====== Data for analysis ======

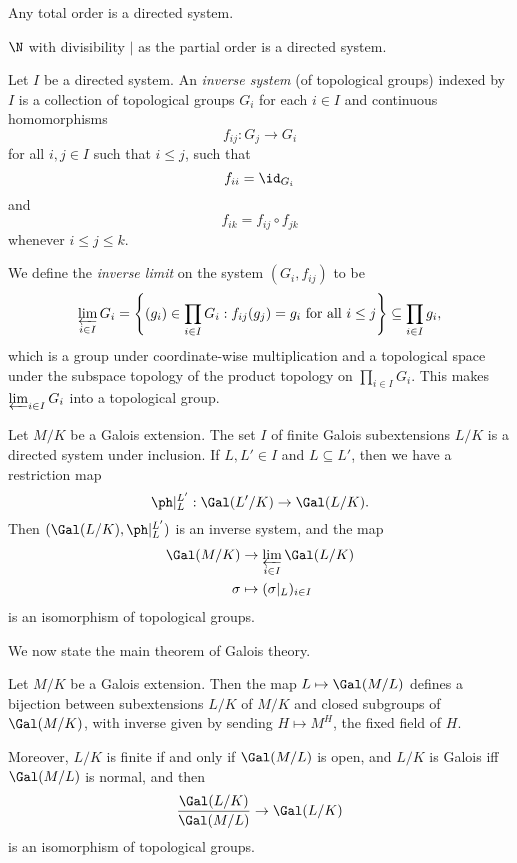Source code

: \documentclass[a4paper]{article}
\begin{document}
\begin{eg}
  Any total order is a directed system.
\end{eg}

\begin{eg}
  $\N$ with divisibility $\mid$ as the partial order is a directed system.
\end{eg}

\begin{defi}
  Let $I$ be a directed system. An \emph{inverse system} (of topological groups) indexed by $I$ is a collection of topological groups $G_i$ for each $i \in I$ and continuous homomorphisms
  \[
    f_{ij}: G_j \to G_i
  \]
  for all $i, j \in I$ such that $i \leq j$, such that
  \[
    f_{ii} = \id_{G_i}
  \]
  and
  \[
    f_{ik} = f_{ij} \circ f_{jk}
  \]
  whenever $i \leq j \leq k$.

  We define the \emph{inverse limit} on the system $(G_i, f_{ij})$ to be
  \[
    \varprojlim_{i \in I} G_i = \left\{(g_i) \in \prod_{i \in I} G_i: f_{ij} (g_j) = g_i\text{ for all }i \leq j\right\} \subseteq \prod_{i \in I} g_i,
  \]
  which is a group under coordinate-wise multiplication and a topological space under the subspace topology of the product topology on $\prod_{i \in I} G_i$. This makes $\varprojlim_{i \in I} G_i$ into a topological group.
\end{defi}

\begin{prop}
  Let $M/K$ be a Galois extension. The set $I$ of finite Galois subextensions $L/K$ is a directed system under inclusion. If $L, L' \in I$ and $L \subseteq L'$, then we have a restriction map
  \[
    \ph |_L^{L'} : \Gal(L'/K) \to \Gal(L/K).
  \]
  Then $(\Gal(L/K), \ph|_L^{L'})$ is an inverse system, and the map
  \begin{align*}
    \Gal(M/K) &\to \varprojlim_{i \in I} \Gal(L/K)\\
    \sigma &\mapsto (\sigma|_L)_{i \in I}
  \end{align*}
  is an isomorphism of topological groups.
\end{prop}

We now state the main theorem of Galois theory.
\begin{thm}
  Let $M/K$ be a Galois extension. Then the map $L \mapsto \Gal(M/L)$ defines a bijection between subextensions $L/K$ of $M/K$ and closed subgroups of $\Gal(M/K)$, with inverse given by sending $H \mapsto M^H$, the fixed field of $H$.

  Moreover, $L/K$ is finite if and only if $\Gal(M/L)$ is open, and $L/K$ is Galois iff $\Gal(M/L)$ is normal, and then
  \[
    \frac{\Gal(L/K)}{\Gal(M/L)} \to \Gal(L/K)
  \]
  is an isomorphism of topological groups.
\end{thm}
\end{document}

======

= Exercise details =
Pull every line with the word "emph" from the data.

= Solution to this task =
  Let $I$ be a directed system. An \emph{inverse system} (of topological groups) indexed by $I$ is a collection of topological groups $G_i$ for each $i \in I$ and continuous homomorphisms
  We define the \emph{inverse limit} on the system $(G_i, f_{ij})$ to be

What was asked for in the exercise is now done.